▶ Dataset entries
•••••
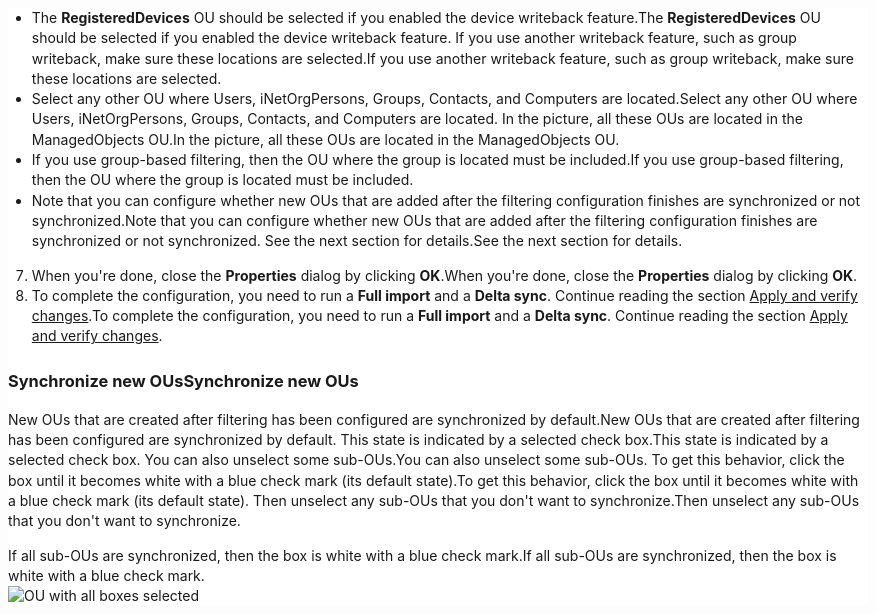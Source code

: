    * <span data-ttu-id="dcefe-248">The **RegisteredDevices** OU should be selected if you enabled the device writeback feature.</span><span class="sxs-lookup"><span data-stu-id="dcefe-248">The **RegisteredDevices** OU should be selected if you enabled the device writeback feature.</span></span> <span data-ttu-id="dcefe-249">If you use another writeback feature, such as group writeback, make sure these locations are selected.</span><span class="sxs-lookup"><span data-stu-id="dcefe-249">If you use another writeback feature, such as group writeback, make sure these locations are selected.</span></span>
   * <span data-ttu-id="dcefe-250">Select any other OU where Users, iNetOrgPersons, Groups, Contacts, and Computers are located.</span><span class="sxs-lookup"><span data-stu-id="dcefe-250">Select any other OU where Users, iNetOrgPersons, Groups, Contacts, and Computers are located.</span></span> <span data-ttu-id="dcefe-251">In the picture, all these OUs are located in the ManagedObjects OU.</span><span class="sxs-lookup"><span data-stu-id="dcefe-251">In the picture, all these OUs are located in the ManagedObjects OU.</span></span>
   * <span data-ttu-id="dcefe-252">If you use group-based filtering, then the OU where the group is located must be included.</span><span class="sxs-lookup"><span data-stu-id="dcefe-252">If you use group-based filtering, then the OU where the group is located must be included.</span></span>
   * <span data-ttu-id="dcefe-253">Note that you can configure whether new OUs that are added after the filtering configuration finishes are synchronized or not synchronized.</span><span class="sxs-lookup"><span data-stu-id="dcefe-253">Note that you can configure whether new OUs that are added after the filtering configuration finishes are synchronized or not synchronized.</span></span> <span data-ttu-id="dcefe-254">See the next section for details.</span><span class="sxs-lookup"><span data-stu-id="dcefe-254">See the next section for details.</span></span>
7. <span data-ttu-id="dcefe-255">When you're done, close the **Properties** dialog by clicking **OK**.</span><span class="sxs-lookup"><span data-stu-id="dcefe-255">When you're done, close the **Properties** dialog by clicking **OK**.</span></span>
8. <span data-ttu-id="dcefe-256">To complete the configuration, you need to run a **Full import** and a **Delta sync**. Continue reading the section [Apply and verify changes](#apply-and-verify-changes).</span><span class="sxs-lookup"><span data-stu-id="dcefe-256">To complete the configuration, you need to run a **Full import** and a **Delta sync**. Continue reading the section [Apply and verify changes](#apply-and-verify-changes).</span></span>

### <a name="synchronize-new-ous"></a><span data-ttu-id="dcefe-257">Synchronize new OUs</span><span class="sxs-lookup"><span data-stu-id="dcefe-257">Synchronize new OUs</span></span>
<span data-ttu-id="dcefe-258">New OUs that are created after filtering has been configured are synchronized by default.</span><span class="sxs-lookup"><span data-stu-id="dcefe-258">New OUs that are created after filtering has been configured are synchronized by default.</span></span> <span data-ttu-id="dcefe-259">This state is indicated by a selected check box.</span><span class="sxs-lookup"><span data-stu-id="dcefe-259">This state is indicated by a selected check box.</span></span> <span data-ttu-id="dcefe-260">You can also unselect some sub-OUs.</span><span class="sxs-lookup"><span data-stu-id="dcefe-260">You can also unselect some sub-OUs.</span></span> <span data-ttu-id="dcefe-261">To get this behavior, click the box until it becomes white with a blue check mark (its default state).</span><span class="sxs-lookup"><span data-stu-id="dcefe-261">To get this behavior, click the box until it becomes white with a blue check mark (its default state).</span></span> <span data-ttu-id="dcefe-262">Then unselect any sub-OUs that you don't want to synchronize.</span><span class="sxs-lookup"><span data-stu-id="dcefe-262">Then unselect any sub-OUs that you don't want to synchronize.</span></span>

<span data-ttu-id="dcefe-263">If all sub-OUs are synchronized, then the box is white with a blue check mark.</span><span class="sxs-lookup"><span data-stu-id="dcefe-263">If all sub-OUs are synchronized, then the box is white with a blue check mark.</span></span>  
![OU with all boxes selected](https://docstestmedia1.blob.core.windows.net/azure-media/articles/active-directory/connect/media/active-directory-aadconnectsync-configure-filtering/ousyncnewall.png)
•••••
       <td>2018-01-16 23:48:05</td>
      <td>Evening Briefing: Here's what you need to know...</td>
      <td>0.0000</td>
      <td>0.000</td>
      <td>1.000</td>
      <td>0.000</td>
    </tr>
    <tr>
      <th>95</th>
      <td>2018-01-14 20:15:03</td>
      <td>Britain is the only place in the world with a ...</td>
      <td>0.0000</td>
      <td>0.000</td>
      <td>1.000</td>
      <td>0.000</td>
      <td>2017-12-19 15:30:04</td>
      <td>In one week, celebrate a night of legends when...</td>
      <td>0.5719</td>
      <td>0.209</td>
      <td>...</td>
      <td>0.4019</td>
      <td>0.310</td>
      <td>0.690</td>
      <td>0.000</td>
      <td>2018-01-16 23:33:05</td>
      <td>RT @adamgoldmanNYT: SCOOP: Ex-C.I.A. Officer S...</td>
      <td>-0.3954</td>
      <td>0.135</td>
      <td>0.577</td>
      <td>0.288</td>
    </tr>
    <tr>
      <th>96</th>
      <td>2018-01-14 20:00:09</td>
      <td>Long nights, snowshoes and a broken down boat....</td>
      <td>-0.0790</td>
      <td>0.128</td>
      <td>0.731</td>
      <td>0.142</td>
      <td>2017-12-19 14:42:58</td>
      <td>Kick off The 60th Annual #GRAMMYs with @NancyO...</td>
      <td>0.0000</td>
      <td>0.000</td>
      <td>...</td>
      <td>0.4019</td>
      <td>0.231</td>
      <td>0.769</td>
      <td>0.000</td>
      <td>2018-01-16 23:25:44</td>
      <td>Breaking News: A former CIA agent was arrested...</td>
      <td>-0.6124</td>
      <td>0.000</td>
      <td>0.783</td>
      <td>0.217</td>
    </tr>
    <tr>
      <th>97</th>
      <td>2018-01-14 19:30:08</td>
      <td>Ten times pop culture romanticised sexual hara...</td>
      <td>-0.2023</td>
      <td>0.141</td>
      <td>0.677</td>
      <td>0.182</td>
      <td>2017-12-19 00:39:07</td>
•••••
▶ What to produce
Copy all lines of the preceding data that hold the word "with".

▶ Answer for this exercise
<span data-ttu-id="dcefe-258">New OUs that are created after filtering has been configured are synchronized by default.</span><span class="sxs-lookup"><span data-stu-id="dcefe-258">New OUs that are created after filtering has been configured are synchronized by default.</span></span> <span data-ttu-id="dcefe-259">This state is indicated by a selected check box.</span><span class="sxs-lookup"><span data-stu-id="dcefe-259">This state is indicated by a selected check box.</span></span> <span data-ttu-id="dcefe-260">You can also unselect some sub-OUs.</span><span class="sxs-lookup"><span data-stu-id="dcefe-260">You can also unselect some sub-OUs.</span></span> <span data-ttu-id="dcefe-261">To get this behavior, click the box until it becomes white with a blue check mark (its default state).</span><span class="sxs-lookup"><span data-stu-id="dcefe-261">To get this behavior, click the box until it becomes white with a blue check mark (its default state).</span></span> <span data-ttu-id="dcefe-262">Then unselect any sub-OUs that you don't want to synchronize.</span><span class="sxs-lookup"><span data-stu-id="dcefe-262">Then unselect any sub-OUs that you don't want to synchronize.</span></span>
<span data-ttu-id="dcefe-263">If all sub-OUs are synchronized, then the box is white with a blue check mark.</span><span class="sxs-lookup"><span data-stu-id="dcefe-263">If all sub-OUs are synchronized, then the box is white with a blue check mark.</span></span>  
![OU with all boxes selected](https://docstestmedia1.blob.core.windows.net/azure-media/articles/active-directory/connect/media/active-directory-aadconnectsync-configure-filtering/ousyncnewall.png)
      <td>Britain is the only place in the world with a ...</td>
      <td>Kick off The 60th Annual #GRAMMYs with @NancyO...</td>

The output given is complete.